Заходил Макар Хотенович. Нагрузил я его привезенной из Вильно литературой. Рассказывал он о своем разговоре с войтом — тот жаловался, что разагитированные коммунистами крестьяне не выходят на шароварочные работы. Кривицкий ксендз и тот разуверился в своих прихожанах, которые перестают ходить в костел и читают подпольные листовки. В одной из своих воскресных проповедей он угрожал, что бог, рассердившись, когда-нибудь просеет на гигантском решете эту землю и отделят добро от зла, праведников от грешников…

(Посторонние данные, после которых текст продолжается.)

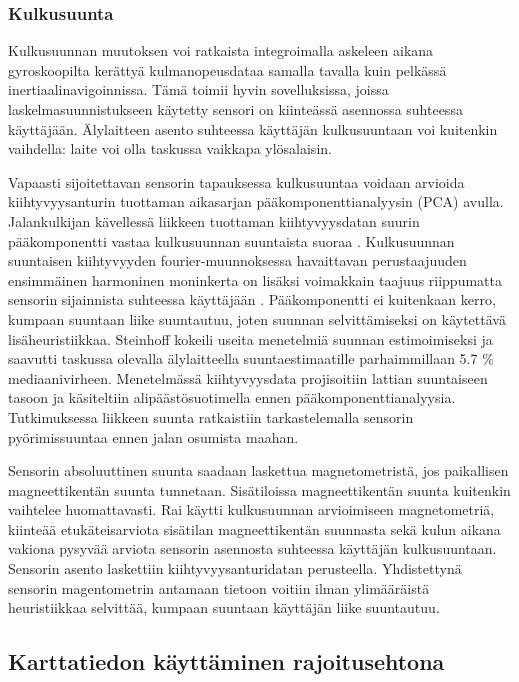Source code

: \subsubsection{Kulkusuunta}

Kulkusuunnan muutoksen voi ratkaista integroimalla askeleen aikana
gyroskoopilta kerättyä kulmanopeusdataa samalla tavalla kuin pelkässä
inertiaalinavigoinnissa. Tämä toimii hyvin sovelluksissa, joissa
laskelmasuunnistukseen käytetty sensori on kiinteässä asennossa suhteessa
käyttäjään. Älylaitteen asento suhteessa käyttäjän kulkusuuntaan voi
kuitenkin vaihdella: laite voi olla taskussa vaikkapa ylösalaisin.

Vapaasti sijoitettavan sensorin tapauksessa kulkusuuntaa voidaan arvioida
kiihtyvyysanturin tuottaman aikasarjan pääkomponenttianalyysin (PCA) avulla.
Jalankulkijan kävellessä liikkeen tuottaman kiihtyvyysdatan suurin
pääkomponentti vastaa kulkusuunnan suuntaista suoraa \cite{steinhoff2010}.
Kulkusuunnan suuntaisen kiihtyvyyden fourier-muunnoksessa havaittavan
perustaajuuden ensimmäinen harmoninen moninkerta on lisäksi voimakkain
taajuus riippumatta sensorin sijainnista suhteessa käyttäjään
\cite{rai2012}.
Pääkomponentti ei
kuitenkaan kerro, kumpaan suuntaan liike suuntautuu, joten suunnan
selvittämiseksi on käytettävä lisäheuristiikkaa. Steinhoff
\cite{steinhoff2010} kokeili useita menetelmiä suunnan estimoimiseksi
ja saavutti taskussa olevalla älylaitteella suuntaestimaatille parhaimmillaan
5.7 \% mediaanivirheen. Menetelmässä kiihtyvyysdata projisoitiin lattian
suuntaiseen tasoon ja käsiteltiin alipäästösuotimella ennen
pääkomponenttianalyysia. Tutkimuksessa liikkeen suunta ratkaistiin
tarkastelemalla sensorin pyörimissuuntaa ennen jalan osumista maahan.

Sensorin absoluuttinen suunta saadaan laskettua magnetometristä, jos paikallisen
magneettikentän suunta tunnetaan. Sisätiloissa magneettikentän suunta
kuitenkin vaihtelee huomattavasti. Rai \cite{rai2012} käytti kulkusuunnan
arvioimiseen magnetometriä, kiinteää etukäteisarviota sisätilan
magneettikentän suunnasta sekä kulun aikana vakiona pysyvää arviota
sensorin asennosta suhteessa käyttäjän kulkusuuntaan. Sensorin asento
laskettiin kiihtyvyysanturidatan perusteella. Yhdistettynä sensorin
magentometrin antamaan tietoon voitiin ilman ylimääräistä
heuristiikkaa selvittää, kumpaan suuntaan käyttäjän
liike suuntautuu.

\subsection{Karttatiedon käyttäminen rajoitusehtona}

Спасаясь от оводов, прискакал с выпаса Лысый. Из корыта, из которого поят скотину, пчелы жадно пьют воду. Аж звон стоит над колодцем, над дворищем.

Переписываю из старой записной книжки: «Одно дерево — не лес, один человек — не народ». (Слова дяди Левона Баньковского, который подвозил меня до Порплища. 1932 г.)


Ой, маці, маці, не журыся ты намі,

Подрастуць крылы — паразлятаемся самі.


(Записал в Озерцах от тети Поли, весна 1933 г.)

«Все там уничтожили?» — «Все, кроме ненависти к нам». (Слова пацификаторов Осташина, которые слышал С., ноябрь 1932 г.)


9 июля


Сегодня праздник у моей

Любимой — двадцать весен ей.

И мастера Страны Советов

Приносят ей свои дары,

А музыканты и поэты

Сегодня празднично щедры.

И вот хозяйка молодая.

К столу торжественного дня

Гостей радушно приглашая,

Спросила тихо у меня:

— Мой зарубежный гость, что гложет

Тебя? О чем грустишь? Быть может,

Вину недостает огня?..

,,,,,,,,,,,,,,,,,,,,,,,,,,,,,,,,,,,,,,,,,,,,,,,

Это стихотворение я писал к двадцатилетию БССР, но оно не удалось, и я оставил его незаконченным. Когда-нибудь вернусь к нему. Меня не беспокоит то, что на эту тему писали другие. Важно написать по-своему. И все же трудно оторваться от старого, от того, как писали раньше и как писал сам.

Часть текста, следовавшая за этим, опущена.